Hospitals have not yet developed processes and practices around digital health. They have not yet embraced Bluetooth which may not have enough range for their needs. In addition, anything that touches patients needs to be incinerated, so there’s no point making reusable devices, she said.
So far, big companies are standing back letting small companies pioneer the field. But changing hospital practices requires major surgery, she added.
Hitachi hits new level in sensitivity for accelerometers
Takashi Oshima (below), a senior Hitachi researcher, claims his team has developed the most sensitive accelerometer to date. The three-chip set eliminates nine times the noise affecting today’s chips thanks to the group’s work on seven noise sources — some not previously explored.
The milestone is just a research project so far, but Hitachi hopes to commercialize it.
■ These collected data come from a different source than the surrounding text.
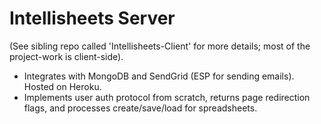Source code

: # Intellisheets Server

(See sibling repo called 'Intellisheets-Client' for more details; most of the project-work is client-side).

- Integrates with MongoDB and SendGrid (ESP for sending emails). Hosted on Heroku.
- Implements user auth protocol from scratch, returns page redirection flags, and processes create/save/load for spreadsheets.

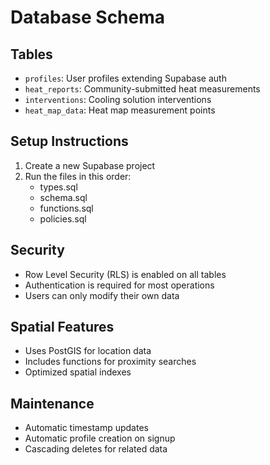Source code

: # Database Schema

## Tables
- `profiles`: User profiles extending Supabase auth
- `heat_reports`: Community-submitted heat measurements
- `interventions`: Cooling solution interventions
- `heat_map_data`: Heat map measurement points

## Setup Instructions
1. Create a new Supabase project
2. Run the files in this order:
   - types.sql
   - schema.sql
   - functions.sql
   - policies.sql

## Security
- Row Level Security (RLS) is enabled on all tables
- Authentication is required for most operations
- Users can only modify their own data

## Spatial Features
- Uses PostGIS for location data
- Includes functions for proximity searches
- Optimized spatial indexes

## Maintenance
- Automatic timestamp updates
- Automatic profile creation on signup
- Cascading deletes for related data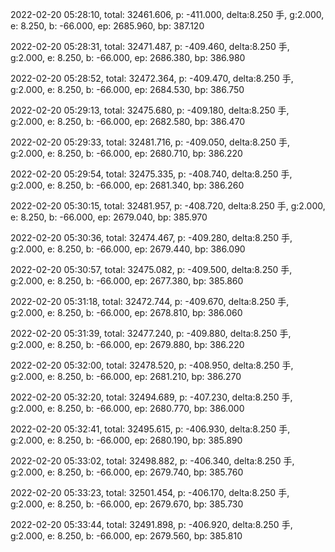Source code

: 2022-02-20 05:28:10, total: 32461.606, p: -411.000, delta:8.250 手, g:2.000, e: 8.250, b: -66.000, ep: 2685.960, bp: 387.120

2022-02-20 05:28:31, total: 32471.487, p: -409.460, delta:8.250 手, g:2.000, e: 8.250, b: -66.000, ep: 2686.380, bp: 386.980

2022-02-20 05:28:52, total: 32472.364, p: -409.470, delta:8.250 手, g:2.000, e: 8.250, b: -66.000, ep: 2684.530, bp: 386.750

2022-02-20 05:29:13, total: 32475.680, p: -409.180, delta:8.250 手, g:2.000, e: 8.250, b: -66.000, ep: 2682.580, bp: 386.470

2022-02-20 05:29:33, total: 32481.716, p: -409.050, delta:8.250 手, g:2.000, e: 8.250, b: -66.000, ep: 2680.710, bp: 386.220

2022-02-20 05:29:54, total: 32475.335, p: -408.740, delta:8.250 手, g:2.000, e: 8.250, b: -66.000, ep: 2681.340, bp: 386.260

2022-02-20 05:30:15, total: 32481.957, p: -408.720, delta:8.250 手, g:2.000, e: 8.250, b: -66.000, ep: 2679.040, bp: 385.970

2022-02-20 05:30:36, total: 32474.467, p: -409.280, delta:8.250 手, g:2.000, e: 8.250, b: -66.000, ep: 2679.440, bp: 386.090

2022-02-20 05:30:57, total: 32475.082, p: -409.500, delta:8.250 手, g:2.000, e: 8.250, b: -66.000, ep: 2677.380, bp: 385.860

2022-02-20 05:31:18, total: 32472.744, p: -409.670, delta:8.250 手, g:2.000, e: 8.250, b: -66.000, ep: 2678.810, bp: 386.060

2022-02-20 05:31:39, total: 32477.240, p: -409.880, delta:8.250 手, g:2.000, e: 8.250, b: -66.000, ep: 2679.880, bp: 386.220

2022-02-20 05:32:00, total: 32478.520, p: -408.950, delta:8.250 手, g:2.000, e: 8.250, b: -66.000, ep: 2681.210, bp: 386.270

2022-02-20 05:32:20, total: 32494.689, p: -407.230, delta:8.250 手, g:2.000, e: 8.250, b: -66.000, ep: 2680.770, bp: 386.000

2022-02-20 05:32:41, total: 32495.615, p: -406.930, delta:8.250 手, g:2.000, e: 8.250, b: -66.000, ep: 2680.190, bp: 385.890

2022-02-20 05:33:02, total: 32498.882, p: -406.340, delta:8.250 手, g:2.000, e: 8.250, b: -66.000, ep: 2679.740, bp: 385.760

2022-02-20 05:33:23, total: 32501.454, p: -406.170, delta:8.250 手, g:2.000, e: 8.250, b: -66.000, ep: 2679.670, bp: 385.730

2022-02-20 05:33:44, total: 32491.898, p: -406.920, delta:8.250 手, g:2.000, e: 8.250, b: -66.000, ep: 2679.560, bp: 385.810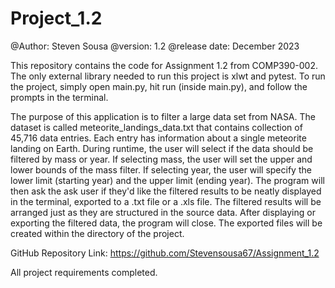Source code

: # Project_1.2
@Author: Steven Sousa
@version: 1.2
@release date: December 2023

This repository contains the code for Assignment 1.2 from COMP390-002. The only external library needed to run this 
project is xlwt and pytest. To run the project, simply open main.py, hit run (inside main.py), and follow the prompts in the terminal.

The purpose of this application is to filter a large data set from NASA. The dataset is called meteorite_landings_data.txt
that contains collection of 45,716 data entries. Each entry has information about a single meteorite landing on Earth. 
During runtime, the user will select if the data should be filtered by mass or year. If selecting mass, the user will
set the upper and lower bounds of the mass filter. If selecting year, the user will specify the lower limit (starting
year) and the upper limit (ending year). The program will then ask the ask user if they'd like the filtered results to be
neatly displayed in the terminal, exported to a .txt file or a .xls file. The filtered results will be arranged just as
they are structured in the source data. After displaying or exporting the filtered data, the program will close. The 
exported files will be created within the directory of the project. 

GitHub Repository Link: https://github.com/Stevensousa67/Assignment_1.2

All project requirements completed.
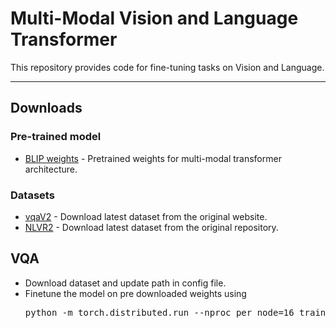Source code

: # Multi-Modal Vision and Language Transformer

This repository provides code for fine-tuning tasks on Vision and Language.

---



## Downloads



### Pre-trained model
- [BLIP weights](https://storage.googleapis.com/sfr-vision-language-research/BLIP/models/model_base.pth) - Pretrained weights for multi-modal transformer architecture.


### Datasets
- [vqaV2](https://visualqa.org/download.html) - Download latest dataset from the original website.
- [NLVR2](https://github.com/lil-lab/nlvr/tree/master/nlvr2) - Download latest dataset from the original repository.


## VQA
- Download dataset and update path in config file.
- Finetune the model on pre downloaded weights using
  <pre>python -m torch.distributed.run --nproc_per_node=16 train_vqa.py </pre>
 
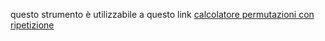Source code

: questo strumento è utilizzabile a questo link  [calcolatore permutazioni con ripetizione](https://ognistrumento.com/calcolatore-permutazioni-con-ripetizione/)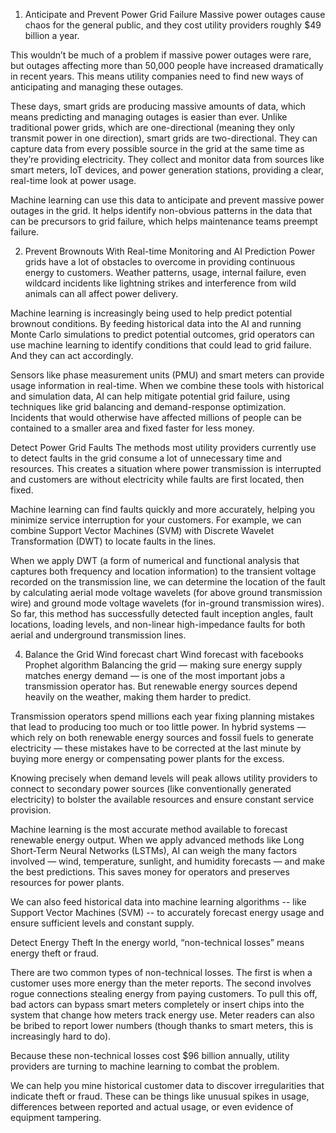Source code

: 1. Anticipate and Prevent Power Grid Failure
Massive power outages cause chaos for the general public, and they cost utility providers roughly $49 billion a year. 

This wouldn’t be much of a problem if massive power outages were rare, but outages affecting more than 50,000 people have increased dramatically in recent years. This means utility companies need to find new ways of anticipating and managing these outages. 

These days, smart grids are producing massive amounts of data, which means predicting and managing outages is easier than ever. Unlike traditional power grids, which are one-directional (meaning they only transmit power in one direction), smart grids are two-directional. They can capture data from every possible source in the grid at the same time as they’re providing electricity. They collect and monitor data from sources like smart meters, IoT devices, and power generation stations, providing a clear, real-time look at power usage. 

Machine learning can use this data to anticipate and prevent massive power outages in the grid. It helps identify non-obvious patterns in the data that can be precursors to grid failure, which helps maintenance teams preempt failure.

2. Prevent Brownouts With Real-time Monitoring and AI Prediction
Power grids have a lot of obstacles to overcome in providing continuous energy to customers. Weather patterns, usage, internal failure, even wildcard incidents like lightning strikes and interference from wild animals can all affect power delivery.

Machine learning is increasingly being used to help predict potential brownout conditions. By feeding historical data into the AI and running Monte Carlo simulations to predict potential outcomes, grid operators can use machine learning to identify conditions that could lead to grid failure. And they can act accordingly. 

Sensors like phase measurement units (PMU) and smart meters can provide usage information in real-time. When we combine these tools with historical and simulation data, AI can help mitigate potential grid failure, using techniques like grid balancing and demand-response optimization. Incidents that would otherwise have affected millions of people can be contained to a smaller area and fixed faster for less money.


Detect Power Grid Faults 
The methods most utility providers currently use to detect faults in the grid consume a lot of unnecessary time and resources. This creates a situation where power transmission is interrupted and customers are without electricity while faults are first located, then fixed.

Machine learning can find faults quickly and more accurately, helping you minimize service interruption for your customers. For example, we can combine Support Vector Machines (SVM) with Discrete Wavelet Transformation (DWT) to locate faults in the lines.

When we apply DWT (a form of numerical and functional analysis that captures both frequency and location information) to the transient voltage recorded on the transmission line, we can determine the location of the fault by calculating aerial mode voltage wavelets (for above ground transmission wire) and ground mode voltage wavelets (for in-ground transmission wires). So far, this method has successfully detected fault inception angles, fault locations, loading levels, and non-linear high-impedance faults for both aerial and underground transmission lines. 

4. Balance the Grid
Wind forecast chart
Wind forecast with facebooks Prophet algorithm
Balancing the grid — making sure energy supply matches energy demand — is one of the most important jobs a transmission operator has. But renewable energy sources depend heavily on the weather, making them harder to predict.

Transmission operators spend millions each year fixing planning mistakes that lead to producing too much or too little power. In hybrid systems — which rely on both renewable energy sources and fossil fuels to generate electricity — these mistakes have to be corrected at the last minute by buying more energy or compensating power plants for the excess. 

Knowing precisely when demand levels will peak allows utility providers to connect to secondary power sources (like conventionally generated electricity) to bolster the available resources and ensure constant service provision. 

Machine learning is the most accurate method available to forecast renewable energy output. When we apply advanced methods like Long Short-Term Neural Networks (LSTMs), AI can weigh the many factors involved — wind, temperature, sunlight, and humidity forecasts — and make the best predictions. This saves money for operators and preserves resources for power plants.

We can also feed historical data into machine learning algorithms -- like Support Vector Machines (SVM) -- to accurately forecast energy usage and ensure sufficient levels and constant supply. 


Detect Energy Theft
In the energy world, “non-technical losses” means energy theft or fraud. 

There are two common types of non-technical losses. The first is when a customer uses more energy than the meter reports. The second involves rogue connections stealing energy from paying customers. To pull this off, bad actors can bypass smart meters completely or insert chips into the system that change how meters track energy use. Meter readers can also be bribed to report lower numbers (though thanks to smart meters, this is increasingly hard to do).

Because these non-technical losses cost $96 billion annually, utility providers are turning to machine learning to combat the problem. 

We can help you mine historical customer data to discover irregularities that indicate theft or fraud. These can be things like unusual spikes in usage, differences between reported and actual usage, or even evidence of equipment tampering.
One application is embedding the chips into buildings and bridges to provide early warnings of structural failures.
TI accelerometer hits new lows in power, cost
Engineers at Texas Instruments had an idea for using an FRAM capacitor in a low-end microcontroller as a strain sensor to create a basic accelerometer function. The resulting 16 MHz chip carries essentially no additional costs and draws just 1.4 microamps, a new low. The one-dimension accelerometer, shown by design engineer Sudhanshu Khanna, could be used in a security fob for car keys, a wake-up device for a remote controller or other apps.
Intel takes 5G beam forming to 70+GHz on 22FFL
Intel used its 22FFL FinFET process to design a 71-76 GHz beam-forming transceiver module. Engineers dubbed it a first step to a fully digital beam forming device. It also is an early effort in the kind of 90+GHz experiments U.S. regulators are encouraging for a potential 6G network someday.
The 64-element phased array uses 2x2 direct conversion and supports a 60-degree coverage area. Its link budget is good enough to handle data rates up to 10 Gbits/second over two meters in the lab, suggesting it could expand to cover tens of meters, an Intel researcher said.
The paper was one of several Intel used to showcase its 22nm node geared to compete with FD-SOI. It was one of several papers on millimeter-wave transceivers given the rise of the 24-39 GHz bands for some 5G cellular deployments and even higher bands for ADAS chips driving automotive radar.
IBM researchers drive wired link to 100 Gbits/second
Researchers at IBM’s Zurich lab showed a 100 Gbit/s link drawing at 1.1 picoJoules/bit and using a combination of PAM-4 and NRZ modulation. The links are already being planned for uses such as chip-to-chip connections. Six of the eleven engineers behind the 14nm design have joined Cisco Systems.